[Plain-text document sources]
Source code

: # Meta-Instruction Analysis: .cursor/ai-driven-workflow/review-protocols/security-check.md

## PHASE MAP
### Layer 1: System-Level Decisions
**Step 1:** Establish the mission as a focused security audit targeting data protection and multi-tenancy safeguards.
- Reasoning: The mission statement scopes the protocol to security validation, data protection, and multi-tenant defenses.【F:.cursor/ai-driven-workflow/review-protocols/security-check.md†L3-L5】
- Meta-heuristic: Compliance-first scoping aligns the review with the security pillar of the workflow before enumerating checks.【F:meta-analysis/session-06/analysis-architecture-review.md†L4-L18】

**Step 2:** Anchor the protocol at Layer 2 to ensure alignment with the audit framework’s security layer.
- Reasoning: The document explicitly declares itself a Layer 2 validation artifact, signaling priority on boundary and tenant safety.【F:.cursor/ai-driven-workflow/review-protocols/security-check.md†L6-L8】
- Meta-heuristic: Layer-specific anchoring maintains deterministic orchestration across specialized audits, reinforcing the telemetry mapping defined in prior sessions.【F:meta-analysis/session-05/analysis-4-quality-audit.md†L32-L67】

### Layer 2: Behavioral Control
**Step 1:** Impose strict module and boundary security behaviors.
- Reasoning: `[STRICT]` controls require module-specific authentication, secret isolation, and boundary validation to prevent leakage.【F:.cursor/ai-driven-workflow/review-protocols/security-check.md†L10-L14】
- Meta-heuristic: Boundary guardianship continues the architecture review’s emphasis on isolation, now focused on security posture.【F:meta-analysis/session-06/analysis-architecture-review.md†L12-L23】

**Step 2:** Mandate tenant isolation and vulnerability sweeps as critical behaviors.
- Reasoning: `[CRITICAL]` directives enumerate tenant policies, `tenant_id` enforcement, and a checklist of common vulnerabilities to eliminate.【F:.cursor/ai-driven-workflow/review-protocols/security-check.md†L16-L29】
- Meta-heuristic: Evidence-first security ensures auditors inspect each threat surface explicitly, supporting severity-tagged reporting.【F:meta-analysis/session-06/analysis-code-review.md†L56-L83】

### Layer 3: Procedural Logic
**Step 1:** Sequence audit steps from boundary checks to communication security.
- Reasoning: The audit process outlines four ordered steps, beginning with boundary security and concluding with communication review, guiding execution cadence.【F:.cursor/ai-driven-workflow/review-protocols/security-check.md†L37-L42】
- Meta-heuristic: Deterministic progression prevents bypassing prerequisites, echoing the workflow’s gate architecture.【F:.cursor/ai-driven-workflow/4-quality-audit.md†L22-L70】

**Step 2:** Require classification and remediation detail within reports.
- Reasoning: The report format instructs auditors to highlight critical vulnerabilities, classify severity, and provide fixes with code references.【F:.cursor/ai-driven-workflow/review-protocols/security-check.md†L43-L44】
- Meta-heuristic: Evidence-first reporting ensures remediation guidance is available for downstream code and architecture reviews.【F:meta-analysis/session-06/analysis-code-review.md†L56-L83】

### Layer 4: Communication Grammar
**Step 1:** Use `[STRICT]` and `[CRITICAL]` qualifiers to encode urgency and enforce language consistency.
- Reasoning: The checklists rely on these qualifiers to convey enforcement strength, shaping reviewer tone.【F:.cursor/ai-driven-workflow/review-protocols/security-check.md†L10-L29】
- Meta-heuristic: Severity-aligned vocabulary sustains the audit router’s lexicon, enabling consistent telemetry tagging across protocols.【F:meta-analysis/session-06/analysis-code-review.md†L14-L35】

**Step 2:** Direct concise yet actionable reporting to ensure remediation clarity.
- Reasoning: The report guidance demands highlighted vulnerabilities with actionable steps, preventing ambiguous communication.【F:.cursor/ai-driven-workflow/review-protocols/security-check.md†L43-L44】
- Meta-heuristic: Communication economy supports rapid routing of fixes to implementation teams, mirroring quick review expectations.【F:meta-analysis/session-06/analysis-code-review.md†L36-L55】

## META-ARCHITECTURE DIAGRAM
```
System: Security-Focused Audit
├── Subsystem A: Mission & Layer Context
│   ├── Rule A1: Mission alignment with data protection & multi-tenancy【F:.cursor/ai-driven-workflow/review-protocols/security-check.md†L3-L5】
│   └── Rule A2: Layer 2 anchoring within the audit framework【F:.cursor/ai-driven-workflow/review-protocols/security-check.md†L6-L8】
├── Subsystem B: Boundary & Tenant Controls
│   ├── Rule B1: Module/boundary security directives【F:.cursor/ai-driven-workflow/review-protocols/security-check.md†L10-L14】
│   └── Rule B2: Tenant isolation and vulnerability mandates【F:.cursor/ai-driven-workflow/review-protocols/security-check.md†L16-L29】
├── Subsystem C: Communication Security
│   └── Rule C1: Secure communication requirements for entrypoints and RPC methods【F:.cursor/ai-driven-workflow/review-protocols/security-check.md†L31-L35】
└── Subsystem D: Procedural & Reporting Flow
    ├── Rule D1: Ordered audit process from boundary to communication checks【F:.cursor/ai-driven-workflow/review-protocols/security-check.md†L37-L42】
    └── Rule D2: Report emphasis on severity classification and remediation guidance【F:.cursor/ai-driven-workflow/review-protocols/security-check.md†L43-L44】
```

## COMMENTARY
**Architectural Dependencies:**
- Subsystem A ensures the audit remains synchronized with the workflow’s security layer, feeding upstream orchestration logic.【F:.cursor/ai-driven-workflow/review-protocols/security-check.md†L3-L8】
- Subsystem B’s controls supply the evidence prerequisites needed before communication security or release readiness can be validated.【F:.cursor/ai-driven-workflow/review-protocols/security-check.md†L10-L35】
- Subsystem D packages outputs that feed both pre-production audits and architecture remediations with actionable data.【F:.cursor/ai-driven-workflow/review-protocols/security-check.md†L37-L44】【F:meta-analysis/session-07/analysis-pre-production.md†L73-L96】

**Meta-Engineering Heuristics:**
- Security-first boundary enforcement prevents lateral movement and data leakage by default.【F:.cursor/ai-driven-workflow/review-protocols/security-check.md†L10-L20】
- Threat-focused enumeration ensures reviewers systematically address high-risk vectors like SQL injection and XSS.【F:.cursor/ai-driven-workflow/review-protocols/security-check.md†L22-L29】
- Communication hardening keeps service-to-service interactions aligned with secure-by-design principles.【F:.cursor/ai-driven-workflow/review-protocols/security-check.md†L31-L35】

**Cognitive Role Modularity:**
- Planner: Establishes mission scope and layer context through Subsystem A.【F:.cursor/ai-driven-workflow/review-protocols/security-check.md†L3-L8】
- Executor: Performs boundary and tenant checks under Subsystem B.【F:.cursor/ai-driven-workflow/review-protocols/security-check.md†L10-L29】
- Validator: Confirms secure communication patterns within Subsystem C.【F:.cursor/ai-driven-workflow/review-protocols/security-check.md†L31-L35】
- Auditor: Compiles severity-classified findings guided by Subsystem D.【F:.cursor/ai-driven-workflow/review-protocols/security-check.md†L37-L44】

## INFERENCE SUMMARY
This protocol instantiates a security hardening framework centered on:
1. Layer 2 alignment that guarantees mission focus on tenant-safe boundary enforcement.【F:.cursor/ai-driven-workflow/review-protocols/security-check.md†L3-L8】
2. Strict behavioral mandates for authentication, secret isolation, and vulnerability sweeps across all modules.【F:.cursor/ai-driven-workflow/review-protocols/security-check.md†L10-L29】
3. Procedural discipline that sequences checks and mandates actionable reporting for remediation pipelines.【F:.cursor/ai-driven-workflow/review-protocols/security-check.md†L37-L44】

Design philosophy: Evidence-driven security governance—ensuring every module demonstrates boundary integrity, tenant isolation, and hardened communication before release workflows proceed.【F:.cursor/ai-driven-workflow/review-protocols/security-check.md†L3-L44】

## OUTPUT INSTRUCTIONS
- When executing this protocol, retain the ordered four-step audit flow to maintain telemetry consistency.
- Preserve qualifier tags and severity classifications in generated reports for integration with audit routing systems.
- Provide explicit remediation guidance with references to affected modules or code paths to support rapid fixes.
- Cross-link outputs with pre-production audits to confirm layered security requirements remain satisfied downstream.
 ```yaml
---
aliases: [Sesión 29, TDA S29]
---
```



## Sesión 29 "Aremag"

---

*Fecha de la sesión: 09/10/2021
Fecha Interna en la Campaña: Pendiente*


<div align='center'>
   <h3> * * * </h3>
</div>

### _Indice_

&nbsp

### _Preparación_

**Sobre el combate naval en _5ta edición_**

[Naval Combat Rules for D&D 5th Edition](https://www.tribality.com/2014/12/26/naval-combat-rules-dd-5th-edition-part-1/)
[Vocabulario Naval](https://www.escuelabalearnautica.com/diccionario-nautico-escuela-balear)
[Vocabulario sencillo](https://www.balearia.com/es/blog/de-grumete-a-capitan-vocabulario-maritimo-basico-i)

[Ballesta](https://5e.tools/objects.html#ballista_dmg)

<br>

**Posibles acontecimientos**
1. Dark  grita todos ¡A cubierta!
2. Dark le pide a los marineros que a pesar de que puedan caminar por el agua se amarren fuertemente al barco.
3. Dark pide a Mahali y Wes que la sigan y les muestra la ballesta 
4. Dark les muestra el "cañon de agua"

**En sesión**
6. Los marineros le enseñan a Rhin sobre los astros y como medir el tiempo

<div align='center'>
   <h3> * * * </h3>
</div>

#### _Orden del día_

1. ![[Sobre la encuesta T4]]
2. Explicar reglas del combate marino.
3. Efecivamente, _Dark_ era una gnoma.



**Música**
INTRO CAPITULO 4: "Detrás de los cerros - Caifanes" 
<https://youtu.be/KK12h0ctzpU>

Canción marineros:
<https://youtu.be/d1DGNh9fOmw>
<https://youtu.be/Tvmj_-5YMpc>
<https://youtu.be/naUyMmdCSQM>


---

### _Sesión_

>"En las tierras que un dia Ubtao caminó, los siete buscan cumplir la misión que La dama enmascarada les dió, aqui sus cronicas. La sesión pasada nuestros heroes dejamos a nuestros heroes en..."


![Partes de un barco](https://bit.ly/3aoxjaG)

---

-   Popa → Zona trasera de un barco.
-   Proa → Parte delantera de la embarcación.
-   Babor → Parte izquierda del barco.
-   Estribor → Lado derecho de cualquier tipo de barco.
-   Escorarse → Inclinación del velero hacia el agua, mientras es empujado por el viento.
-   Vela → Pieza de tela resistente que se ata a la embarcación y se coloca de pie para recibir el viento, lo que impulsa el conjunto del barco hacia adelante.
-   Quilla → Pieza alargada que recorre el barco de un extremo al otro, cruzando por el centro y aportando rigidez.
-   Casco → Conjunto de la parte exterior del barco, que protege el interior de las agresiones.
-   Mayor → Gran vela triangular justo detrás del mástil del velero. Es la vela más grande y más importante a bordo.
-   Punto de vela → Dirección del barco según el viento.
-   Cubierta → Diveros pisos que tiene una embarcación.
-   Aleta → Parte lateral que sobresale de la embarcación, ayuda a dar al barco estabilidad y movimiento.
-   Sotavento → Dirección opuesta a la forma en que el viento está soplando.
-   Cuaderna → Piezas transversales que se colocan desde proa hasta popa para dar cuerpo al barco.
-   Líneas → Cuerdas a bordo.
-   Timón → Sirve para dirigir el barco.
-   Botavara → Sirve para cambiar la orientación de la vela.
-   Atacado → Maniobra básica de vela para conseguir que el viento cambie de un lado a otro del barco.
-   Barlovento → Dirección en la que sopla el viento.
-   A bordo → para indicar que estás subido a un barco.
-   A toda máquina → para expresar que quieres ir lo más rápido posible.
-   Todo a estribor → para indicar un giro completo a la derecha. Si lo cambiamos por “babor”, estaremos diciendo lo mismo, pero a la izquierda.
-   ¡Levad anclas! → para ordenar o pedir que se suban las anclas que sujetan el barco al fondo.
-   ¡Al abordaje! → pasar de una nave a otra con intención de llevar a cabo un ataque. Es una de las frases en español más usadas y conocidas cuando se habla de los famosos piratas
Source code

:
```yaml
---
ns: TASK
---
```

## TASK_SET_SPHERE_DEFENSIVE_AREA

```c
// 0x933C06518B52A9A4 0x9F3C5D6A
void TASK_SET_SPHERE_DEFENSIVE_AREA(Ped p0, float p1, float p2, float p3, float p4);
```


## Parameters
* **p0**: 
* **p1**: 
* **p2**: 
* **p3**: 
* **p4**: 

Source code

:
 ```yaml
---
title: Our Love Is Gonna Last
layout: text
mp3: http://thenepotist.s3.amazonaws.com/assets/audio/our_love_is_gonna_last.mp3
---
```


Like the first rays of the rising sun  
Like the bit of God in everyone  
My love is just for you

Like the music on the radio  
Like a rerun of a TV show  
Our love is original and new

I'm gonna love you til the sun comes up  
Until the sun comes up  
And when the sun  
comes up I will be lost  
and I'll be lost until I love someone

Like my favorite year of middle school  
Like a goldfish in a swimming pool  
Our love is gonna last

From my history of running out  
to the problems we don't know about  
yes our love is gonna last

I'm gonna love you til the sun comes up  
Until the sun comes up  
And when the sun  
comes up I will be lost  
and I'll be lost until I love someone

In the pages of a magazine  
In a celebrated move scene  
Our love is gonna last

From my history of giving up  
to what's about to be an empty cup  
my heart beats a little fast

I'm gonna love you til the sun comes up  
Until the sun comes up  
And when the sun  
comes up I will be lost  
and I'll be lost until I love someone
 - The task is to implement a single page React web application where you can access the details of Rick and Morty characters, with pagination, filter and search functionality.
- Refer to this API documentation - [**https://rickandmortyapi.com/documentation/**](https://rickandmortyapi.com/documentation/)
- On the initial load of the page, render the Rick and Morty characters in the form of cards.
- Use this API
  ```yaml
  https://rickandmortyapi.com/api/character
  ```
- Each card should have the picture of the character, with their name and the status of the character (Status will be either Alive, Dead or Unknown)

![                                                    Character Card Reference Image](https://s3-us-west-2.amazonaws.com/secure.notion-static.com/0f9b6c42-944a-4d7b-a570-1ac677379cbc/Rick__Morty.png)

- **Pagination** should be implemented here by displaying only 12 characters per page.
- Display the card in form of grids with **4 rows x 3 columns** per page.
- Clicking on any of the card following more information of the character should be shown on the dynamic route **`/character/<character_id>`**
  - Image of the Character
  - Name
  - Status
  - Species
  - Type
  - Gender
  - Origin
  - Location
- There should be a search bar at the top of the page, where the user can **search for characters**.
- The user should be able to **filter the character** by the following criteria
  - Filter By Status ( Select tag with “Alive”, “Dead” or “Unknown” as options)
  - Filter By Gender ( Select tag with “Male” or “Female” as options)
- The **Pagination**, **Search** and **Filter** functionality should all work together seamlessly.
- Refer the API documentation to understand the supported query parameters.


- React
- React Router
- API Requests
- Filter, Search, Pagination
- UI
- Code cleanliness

EXERCISE OBJECTIVE:
Look through the entries. Copy out each line with "sweeps" in it.

TASK SOLUTION:
**Step 2:** Mandate tenant isolation and vulnerability sweeps as critical behaviors.
2. Strict behavioral mandates for authentication, secret isolation, and vulnerability sweeps across all modules.【F:.cursor/ai-driven-workflow/review-protocols/security-check.md†L10-L29】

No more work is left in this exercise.